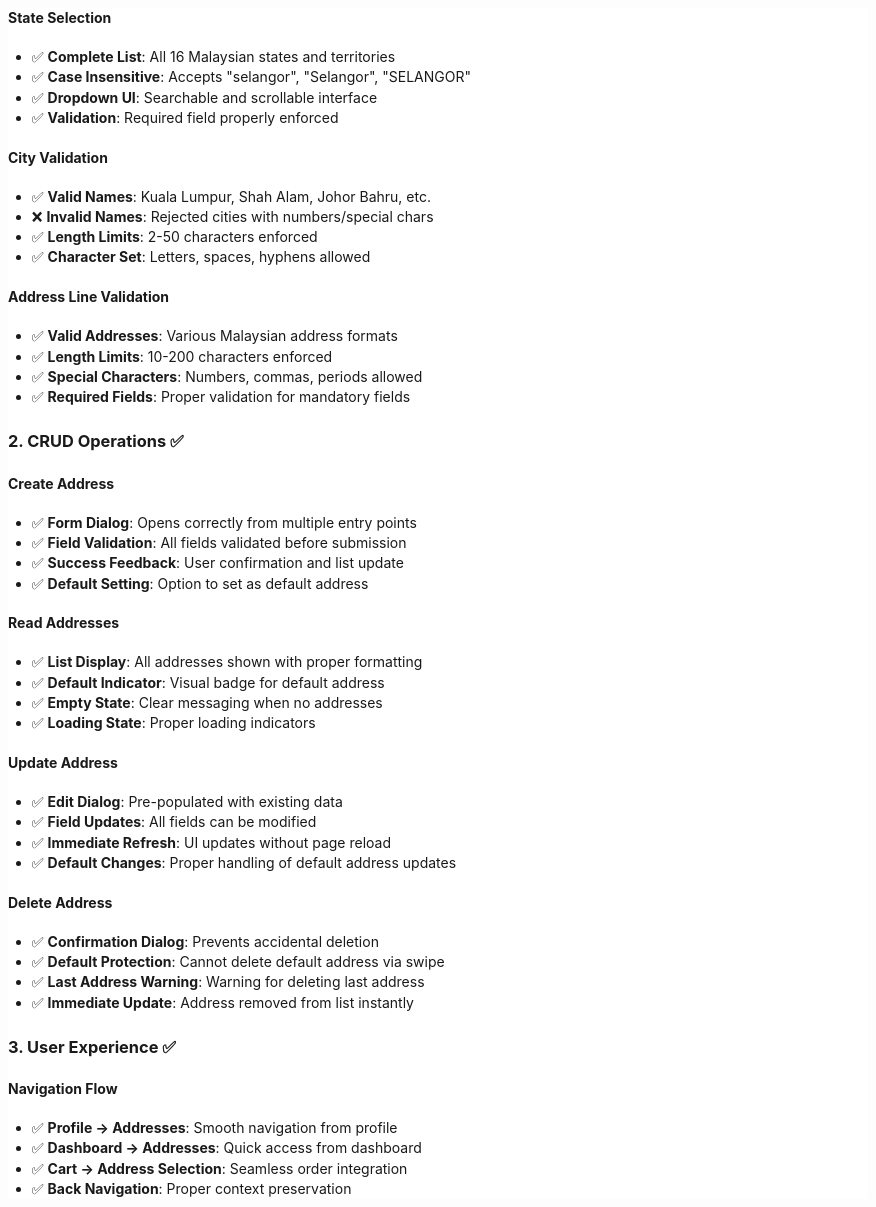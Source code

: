 #### State Selection
- ✅ **Complete List**: All 16 Malaysian states and territories
- ✅ **Case Insensitive**: Accepts "selangor", "Selangor", "SELANGOR"
- ✅ **Dropdown UI**: Searchable and scrollable interface
- ✅ **Validation**: Required field properly enforced

#### City Validation
- ✅ **Valid Names**: Kuala Lumpur, Shah Alam, Johor Bahru, etc.
- ❌ **Invalid Names**: Rejected cities with numbers/special chars
- ✅ **Length Limits**: 2-50 characters enforced
- ✅ **Character Set**: Letters, spaces, hyphens allowed

#### Address Line Validation
- ✅ **Valid Addresses**: Various Malaysian address formats
- ✅ **Length Limits**: 10-200 characters enforced
- ✅ **Special Characters**: Numbers, commas, periods allowed
- ✅ **Required Fields**: Proper validation for mandatory fields

### 2. CRUD Operations ✅

#### Create Address
- ✅ **Form Dialog**: Opens correctly from multiple entry points
- ✅ **Field Validation**: All fields validated before submission
- ✅ **Success Feedback**: User confirmation and list update
- ✅ **Default Setting**: Option to set as default address

#### Read Addresses
- ✅ **List Display**: All addresses shown with proper formatting
- ✅ **Default Indicator**: Visual badge for default address
- ✅ **Empty State**: Clear messaging when no addresses
- ✅ **Loading State**: Proper loading indicators

#### Update Address
- ✅ **Edit Dialog**: Pre-populated with existing data
- ✅ **Field Updates**: All fields can be modified
- ✅ **Immediate Refresh**: UI updates without page reload
- ✅ **Default Changes**: Proper handling of default address updates

#### Delete Address
- ✅ **Confirmation Dialog**: Prevents accidental deletion
- ✅ **Default Protection**: Cannot delete default address via swipe
- ✅ **Last Address Warning**: Warning for deleting last address
- ✅ **Immediate Update**: Address removed from list instantly

### 3. User Experience ✅

#### Navigation Flow
- ✅ **Profile → Addresses**: Smooth navigation from profile
- ✅ **Dashboard → Addresses**: Quick access from dashboard
- ✅ **Cart → Address Selection**: Seamless order integration
- ✅ **Back Navigation**: Proper context preservation
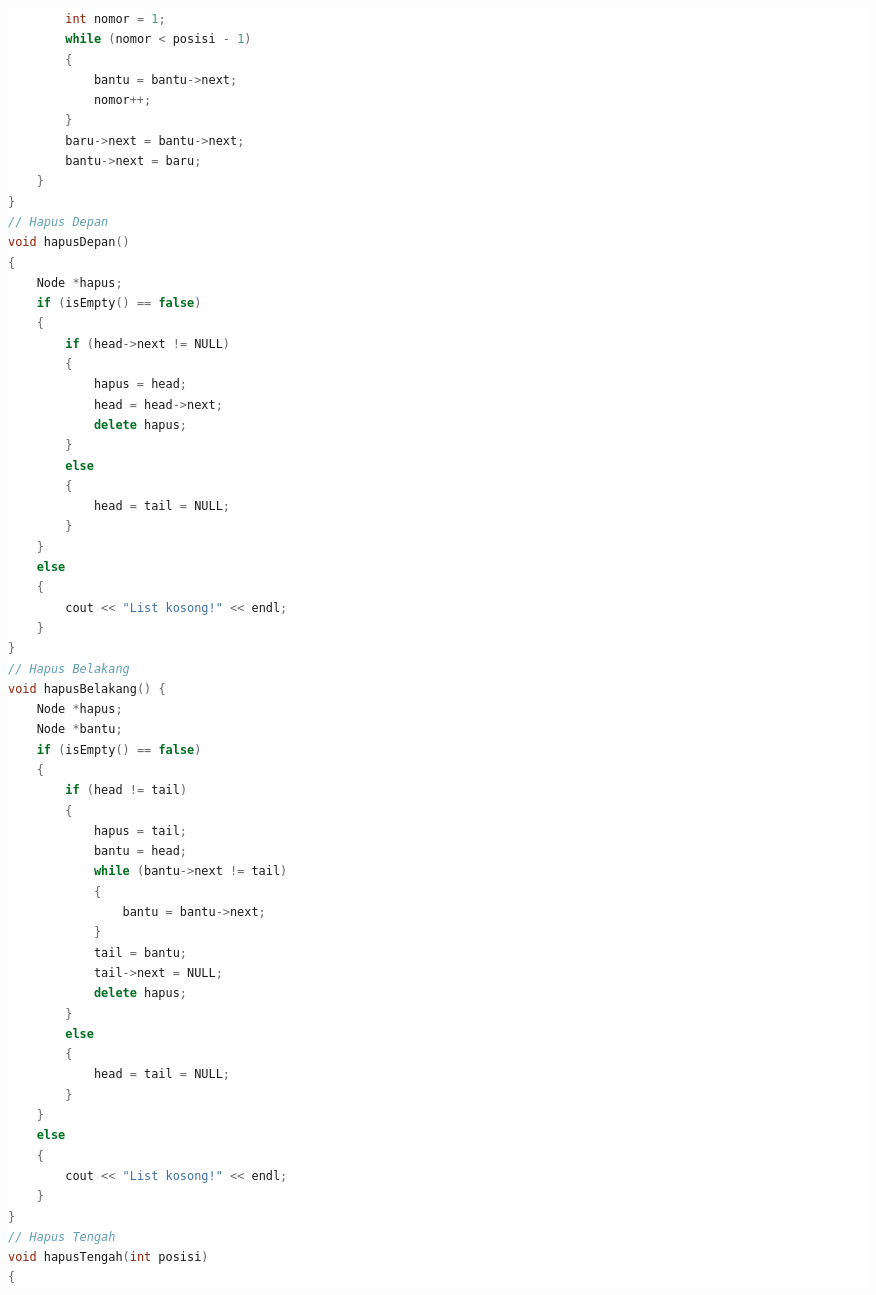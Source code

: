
```C++
        int nomor = 1;
        while (nomor < posisi - 1)
        {
            bantu = bantu->next;
            nomor++;
        }
        baru->next = bantu->next;
        bantu->next = baru;
    }
}
// Hapus Depan
void hapusDepan()
{
    Node *hapus;
    if (isEmpty() == false)
    {
        if (head->next != NULL)
        {
            hapus = head;
            head = head->next;
            delete hapus;
        }
        else
        {
            head = tail = NULL;
        }
    }
    else
    {
        cout << "List kosong!" << endl;
    }
}
// Hapus Belakang
void hapusBelakang() {
    Node *hapus;
    Node *bantu;
    if (isEmpty() == false)
    {
        if (head != tail)
        {
            hapus = tail;
            bantu = head;
            while (bantu->next != tail)
            {
                bantu = bantu->next;
            }
            tail = bantu;
            tail->next = NULL;
            delete hapus;
        }
        else
        {
            head = tail = NULL;
        }
    }
    else
    {
        cout << "List kosong!" << endl;
    }
}
// Hapus Tengah
void hapusTengah(int posisi)
{
```
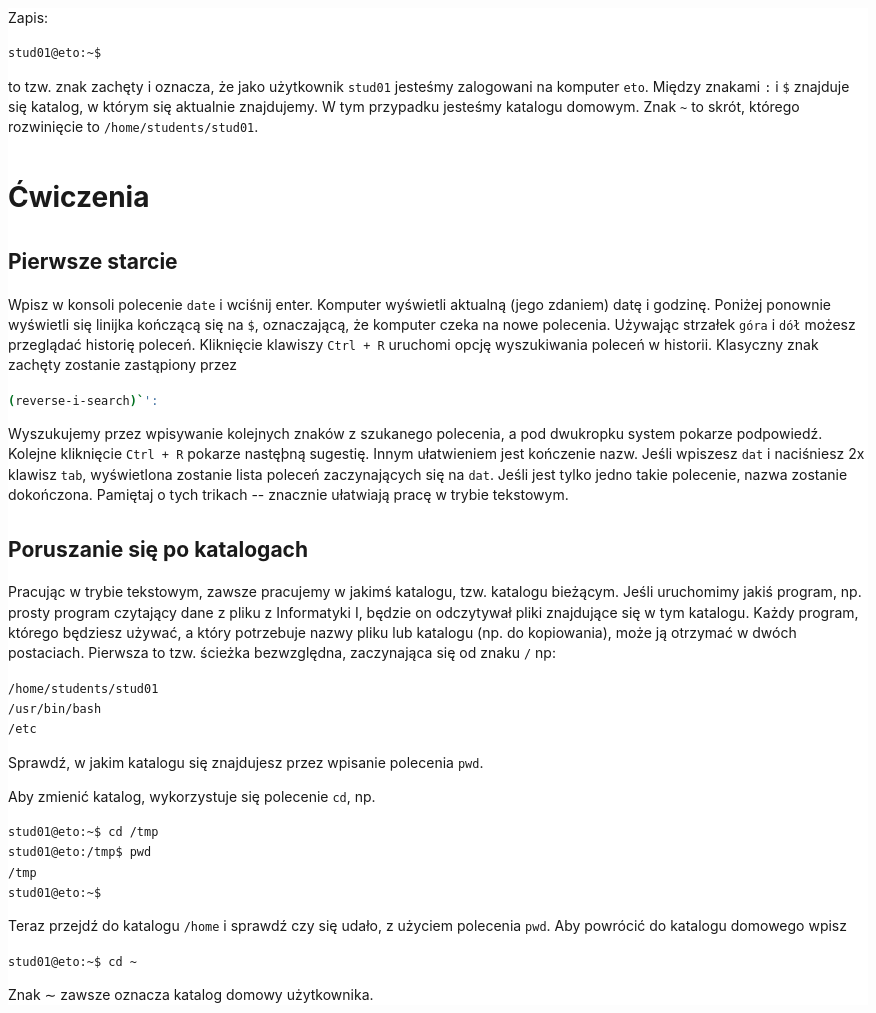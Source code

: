 Zapis:
```
stud01@eto:~$
```

to tzw. znak zachęty i oznacza, że jako użytkownik `stud01` jesteśmy zalogowani na komputer `eto`. Między znakami `:` i `$` znajduje się katalog, w którym się aktualnie znajdujemy. W tym przypadku jesteśmy katalogu domowym. Znak `~` to skrót, którego rozwinięcie to `/home/students/stud01`.

# Ćwiczenia

## Pierwsze starcie

Wpisz w konsoli polecenie `date` i wciśnij enter. Komputer wyświetli aktualną (jego zdaniem) datę i godzinę. Poniżej ponownie wyświetli się linijka kończącą się na `$`, oznaczającą, że komputer czeka na nowe polecenia. Używając strzałek `góra` i `dół` możesz przeglądać historię poleceń. Kliknięcie klawiszy `Ctrl + R` uruchomi opcję wyszukiwania poleceń w historii. Klasyczny znak zachęty zostanie zastąpiony przez
```bash
(reverse-i-search)`':
```

Wyszukujemy przez wpisywanie kolejnych znaków z szukanego polecenia, a pod dwukropku system pokarze podpowiedź. Kolejne kliknięcie `Ctrl + R` pokarze nastęþną sugestię. Innym ułatwieniem jest kończenie nazw. Jeśli wpiszesz `dat` i naciśniesz 2x klawisz `tab`, wyświetlona zostanie lista poleceń zaczynających się na `dat`. Jeśli jest tylko jedno takie polecenie, nazwa zostanie dokończona. Pamiętaj o tych trikach -- znacznie ułatwiają pracę w trybie tekstowym.

## Poruszanie się po katalogach

Pracując w trybie tekstowym, zawsze pracujemy w jakimś katalogu, tzw. katalogu bieżącym. Jeśli uruchomimy jakiś program, np. prosty program czytający dane z pliku z Informatyki I, będzie on odczytywał pliki znajdujące się w tym katalogu. Każdy program, którego będziesz używać, a który potrzebuje nazwy pliku lub katalogu (np. do kopiowania), może ją otrzymać w dwóch postaciach. Pierwsza to tzw. ścieżka bezwzględna, zaczynająca się od znaku `/` np:
```
/home/students/stud01
/usr/bin/bash
/etc
```

Sprawdź, w jakim katalogu się znajdujesz przez wpisanie polecenia `pwd`.

Aby zmienić katalog, wykorzystuje się polecenie `cd`, np.
```
stud01@eto:~$ cd /tmp
stud01@eto:/tmp$ pwd
/tmp
stud01@eto:~$
```

Teraz przejdź do katalogu `/home` i sprawdź czy się udało, z użyciem polecenia `pwd`. Aby powrócić do katalogu domowego wpisz
```
stud01@eto:~$ cd ~
```
Znak $\sim$  zawsze oznacza katalog domowy użytkownika.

══════════

#### Activity:
Only one number is needed: please count the lines of the entries above in which the string "while" occurs.

#### Finished task:
2